Heredia, 28 de março de 2009
Nós, organizações da sociedade civil de todos os continentes nos reunimos em Costa Rica entre os dias 24 e 28 de março para compartilhar experiências, visitar comunidades camponesas, refletir e gerar propostas sobre o clima, as florestas e as plantações.
Na primeira parte de nosso encontro, visitamos comunidades camponesas do norte do país e pudemos verificar o impacto da monocultura do abacaxi sobre as comunidades locais, seus territórios, suas fontes de água, sua saúde e os ecossistemas locais e comprovar como as comunidades camponesas continuam protegendo e regenerando suas florestas perante todas as agressões que recebem.

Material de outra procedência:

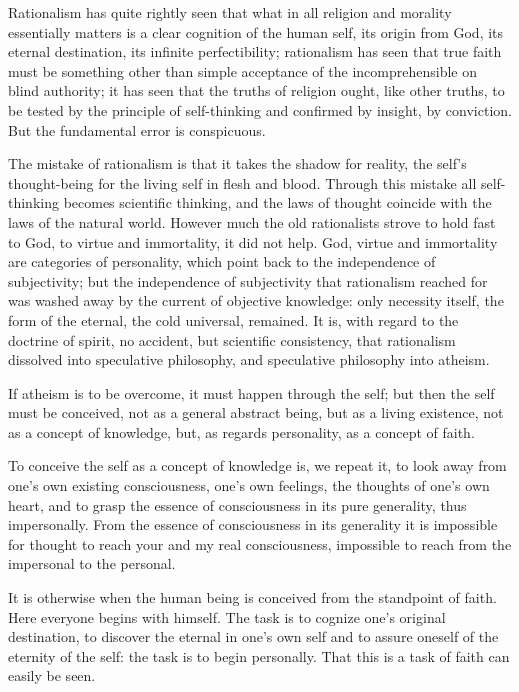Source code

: \documentclass[12pt,a4paper,openany]{book}
\newcommand{\opage}[1]{\marginnote{\footnotesize\textit{[#1]}}}
\begin{document}
Rationalism has quite rightly seen that what
in all religion and morality essentially matters
is a clear cognition of the human
self, its origin from God, its eternal destination,
its infinite perfectibility; rationalism has
seen that true faith must be something other than
simple acceptance of the incomprehensible on blind authority;
it has seen that the truths of religion ought, like
other truths, to be tested by the principle of self-thinking
and confirmed by insight, by conviction.
But the fundamental error is conspicuous.

The mistake of rationalism is that it takes the shadow
for reality, the self's thought-being for the living
self in flesh and blood. Through this mistake all self-thinking
becomes scientific thinking, and the laws
of thought coincide with the laws of the natural world.
However much the old rationalists strove to
hold fast to God, to virtue and immortality, it
did not help. God, virtue and immortality are categories of personality,
which point back to the independence
of subjectivity; but the independence of subjectivity
that rationalism reached for was washed away by
the current of objective knowledge: only necessity itself,
\setcounter{footnote}{0}%
\opage{615}the form of the eternal, the cold universal, remained. It
is, with regard to the doctrine of spirit, no accident, but
scientific consistency, that rationalism dissolved
into speculative philosophy, and speculative philosophy into
atheism.

If atheism is to be overcome, it must happen through the self;
but then the self must be conceived, not as a general
abstract being, but as a living existence,
not as a concept of knowledge, but, as regards personality,
as a concept of faith.

To conceive the self as a concept of knowledge is, we repeat
it, to look away from one's own existing consciousness,
one's own feelings, the thoughts of one's own heart, and to grasp
the essence of consciousness in its pure generality, thus
impersonally. From the essence of consciousness in its generality
it is impossible for thought to reach your and
my real consciousness, impossible to reach from the impersonal
to the personal.

It is otherwise when the human being is conceived
from the standpoint of faith. Here everyone begins with himself.
The task is to cognize one's original destination,
to discover the eternal in one's own self and to assure oneself
of the eternity of the self: the task is to begin personally.
That this is a task of faith can easily be seen.
\end{document}
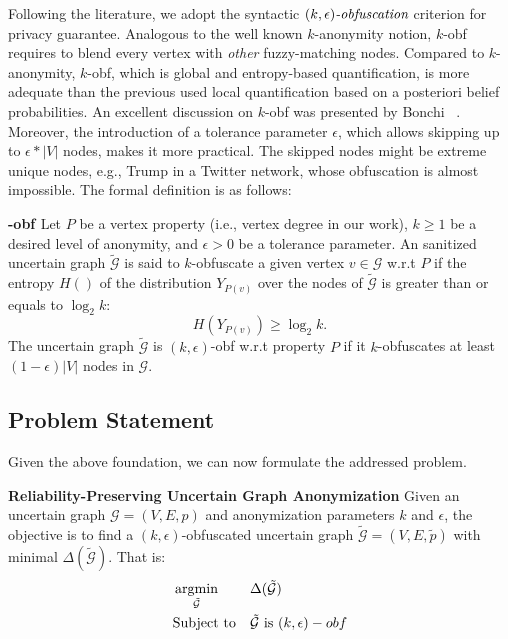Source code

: Following the literature, we adopt the syntactic $\textit{$(k,\epsilon)$-obfuscation}$ criterion for privacy guarantee. 
Analogous to the well known $k$-anonymity notion, $k$-obf requires to blend every vertex with \emph{other} fuzzy-matching nodes. 
Compared to $k$-anonymity, $k$-obf, which is global and entropy-based quantification, is more adequate than the previous used local quantification based on a posteriori belief probabilities. An excellent discussion on $k$-obf was presented by Bonchi {\etal}~\cite{Bonchi_Identity_2014}. 
Moreover, the introduction of a tolerance parameter $\epsilon$, which allows skipping up to $\epsilon * |V|$ nodes, makes it more practical. The skipped nodes might be extreme unique nodes, e.g., Trump in a Twitter network, whose obfuscation is almost impossible.
The formal definition is as follows:
\theoremstyle{definition}
\begin{definition}
	\textbf{-obf \cite{Boldi_Injecting_2012}}
    Let $P$ be a vertex property (i.e., vertex degree in our work), $k \geq 1$ be a desired level of anonymity, and $\epsilon >0 $ be a tolerance parameter. 
    An sanitized uncertain graph $\tilde{\mathcal{G}}$ is said to $k$-obfuscate a given vertex $v \in \mathcal{G}$ w.r.t $P$ if the entropy $H()$ of the distribution $Y_{P(v)}$ over the nodes 
    of $\tilde{\mathcal{G}}$ is greater than or equals to $\log_{2}{k}$:
    \begin{equation*}
        H(Y_{P(v)}) \geq \log_{2}{k}.
    \label{obfCon}
    \end{equation*}
The uncertain graph $\tilde{\mathcal{G}}$
is $(k,\epsilon)$-obf w.r.t property $P$ 
if it $k$-obfuscates at least $(1-\epsilon)|V|$ nodes in $\mathcal{G}$. 
\label{def:obf}
\end{definition} 

\subsection{Problem Statement}
Given the above foundation, we can now formulate the addressed problem.  
\begin{problem}
	\textbf{Reliability-Preserving Uncertain Graph Anonymization}
     Given an uncertain graph $\mathcal{G}=(V,E,\mathit{p})$ and anonymization parameters $k$ and $\epsilon$, 
     the objective is to find a  $(k,\epsilon)$-obfuscated uncertain graph $\tilde{\mathcal{G}}=(V,E,\tilde{\mathit{p}})$ 
     with minimal  $\Delta(\tilde{\mathcal{G}})$. That is:
     \begin{equation*}
             \begin{aligned}
                 & \argmin_{\tilde{
                \mathcal{G}}} & & \Delta(\tilde{\mathcal{G}}) \\
                &  \text{Subject to} & &\tilde{\mathcal{G}} \text{~is~} (k,\epsilon)-obf
            \end{aligned}
     \end{equation*}
     \label{prob:unobf}
\end{problem}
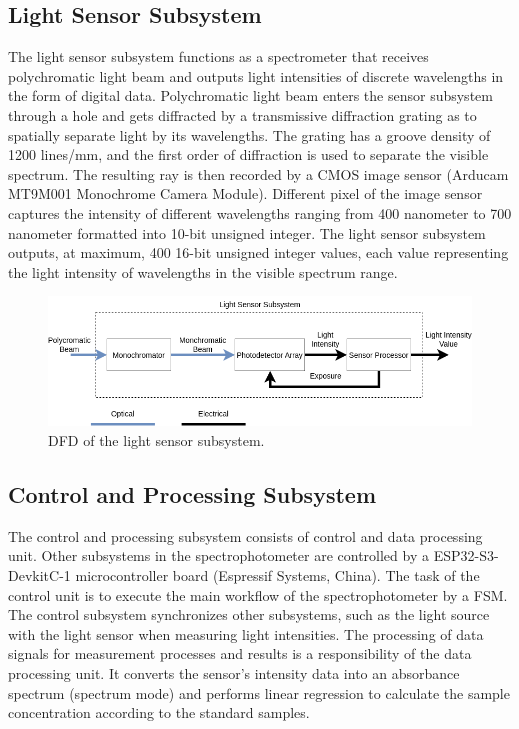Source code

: \documentclass[conference]{IEEEtran}
\begin{document}
\subsection{Light Sensor Subsystem}
The light sensor subsystem functions as a spectrometer that receives polychromatic light beam and outputs light intensities of discrete wavelengths in the form of digital data.
Polychromatic light beam enters the sensor subsystem through a hole and gets diffracted by a transmissive diffraction grating as to spatially separate light by its wavelengths.
The grating has a groove density of 1200 lines/mm, and the first order of diffraction is used to separate the visible spectrum.
The resulting ray is then recorded by a CMOS image sensor (Arducam MT9M001 Monochrome Camera Module).
Different pixel of the image sensor captures the intensity of different wavelengths ranging from 400 nanometer to 700 nanometer formatted into 10-bit unsigned integer.
The light sensor subsystem outputs, at maximum, 400 16-bit unsigned integer values, each value representing the light intensity of wavelengths in the visible spectrum range. 

    \begin{figure}[htbp]
    \centerline{\includegraphics[scale=0.33]{light-sensor-dfd.png}}
    \caption{DFD of the light sensor subsystem.}
    \label{light-sensor-dfd}
    \end{figure}

\subsection{Control and Processing Subsystem}
The control and processing subsystem consists of control and data processing unit.
Other subsystems in the spectrophotometer are controlled by a ESP32-S3-DevkitC-1 microcontroller board (Espressif Systems, China).
The task of the control unit is to execute the main workflow of the spectrophotometer by a FSM.
The control subsystem synchronizes other subsystems, such as the light source with the light sensor when measuring light intensities.
The processing of data signals for measurement processes and results is a responsibility of the data processing unit.
It converts the sensor's intensity data into an absorbance spectrum (spectrum mode) and performs linear regression to calculate the sample concentration according to the standard samples.
\end{document}
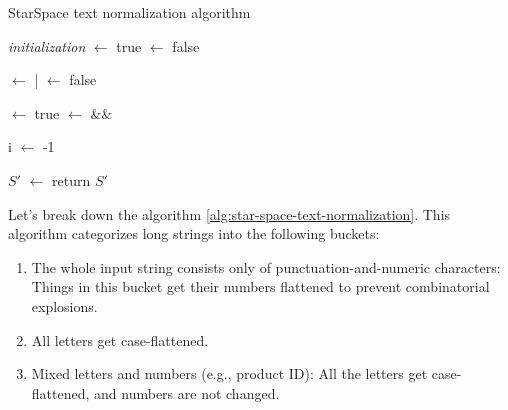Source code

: \begin{algorithm}[H]
    \caption{StarSpace text normalization algorithm}
    \label{alg:star-space-text-normalization}



    \SetAlgoLined

    \BlankLine\emph{initialization}\;
    \allNumeric $\leftarrow$ true\;
    \containsDigits $\leftarrow$ false\;

    \BlankLine

    {
        \containsDigits $\leftarrow$ \containsDigits | \;
        \allNumeric $\leftarrow$ false\;
    }

    \BlankLine

    \flattenCase $\leftarrow$ true\;
    \flattenNum $\leftarrow$ \allNumeric \&\& \containsDigits\;

    \BlankLine

    i $\leftarrow$ -1 \;


    $S\prime$ $\leftarrow$ \normalizedText\;
    return $S\prime$ \;
    \BlankLine
    \BlankLine
\end{algorithm}


Let's break down the algorithm \ref{alg:star-space-text-normalization}. This algorithm categorizes long strings into the following buckets:

\begin{enumerate}
    \item The whole input string consists only of punctuation-and-numeric characters: Things in this bucket get their numbers flattened to prevent combinatorial explosions.
    \item All letters get case-flattened.
    \item Mixed letters and numbers (e.g., product ID): All the letters get case-flattened, and numbers are not changed.
\end{enumerate}

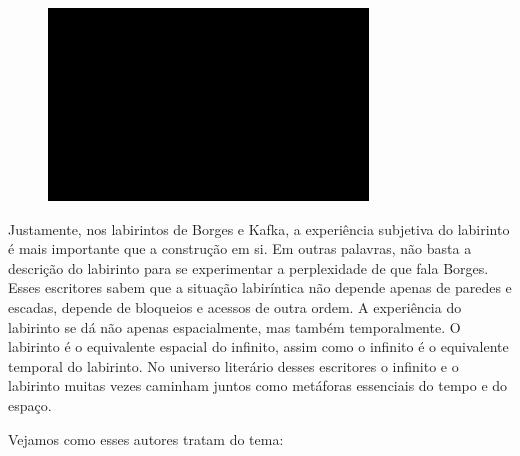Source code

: \begin{figure}[!ht]
\centering
 \includegraphics[width=85mm]{./imgs/im1.jpg}
\caption{\tiny{}}
\end{figure}

Justamente, nos labirintos de Borges e Kafka, a experiência subjetiva do
labirinto é mais importante que a construção em si. Em outras palavras,
não basta a descrição do labirinto para se experimentar a perplexidade
de que fala Borges. Esses escritores sabem que a situação labiríntica
não depende apenas de paredes e escadas, depende de bloqueios e acessos
de outra ordem. A experiência do labirinto se dá não apenas
espacialmente, mas também temporalmente. O labirinto é o equivalente
espacial do infinito, assim como o infinito é o equivalente temporal do
labirinto. No universo literário desses escritores o infinito e o
labirinto muitas vezes caminham juntos como metáforas essenciais do
tempo e do espaço.

Vejamos como esses autores tratam do tema:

Pudemos verificar às claras a maneira na que a imposição de um modelo agroexportador que se repete com diferentes formas e produtos no mundo inteiro, contribui com o atual desastre climático. Este modelo de exportação de produtos básicos, com suas monoculturas, o uso intensivo de agroquímicos baseados em combustível fóssil e o transporte de produtos através de milhares de quilômetros para o consumo do Norte rico, é uma das principais causas da atual crise climática.
Costa Rica se vende ao mundo como um país “verde” que defende suas florestas e sua biodiversidade. No entanto, temos verificado que essa imagem não reflete a realidade do povo e do ambiente de Costa Rica.
Depois de dois dias de refletirmos sobre as causas que tem levado nossas sociedades a essa situação e sobre as propostas que desde os âmbitos oficiais se estão realizando, queremos compartilhar nossas conclusões, nossos compromissos e nossas propostas para enfrentar a mudança climática.
Nossa primeira conclusão é que a mudança climática é a conseqüência inevitável de um sistema socioeconômico e político que tem transformado a natureza e as pessoas em mercadorias. Apesar de que a mudança climática é uma das ameaças mais sérias que enfrentaremos para o futuro, faz parte de uma cadeia de crises que têm estado acontecendo nos últimos anos.
Em segundo lugar, temos chegado à conclusão de que nenhuma das soluções propostas pelos governos e as Nações Unidas se ocupa realmente das causas da mudança climática.
Temos concluído que o comércio do carbono, o mecanismo conhecido por sua sigla em inglês como REDD, o pagamento por serviços ambientais e todos os mecanismos de mitigação baseados no mercado são instrumentos que não apenas não cumprem o objetivo declarado, mas promovem a mercantilização de toda a vida e portanto a destruição de nosso planeta e o agravamento da mudança climática. Todas essas propostas se transformam em “alvos móveis” que, mudando permanentemente, tentam nos distrair dos verdadeiros problemas.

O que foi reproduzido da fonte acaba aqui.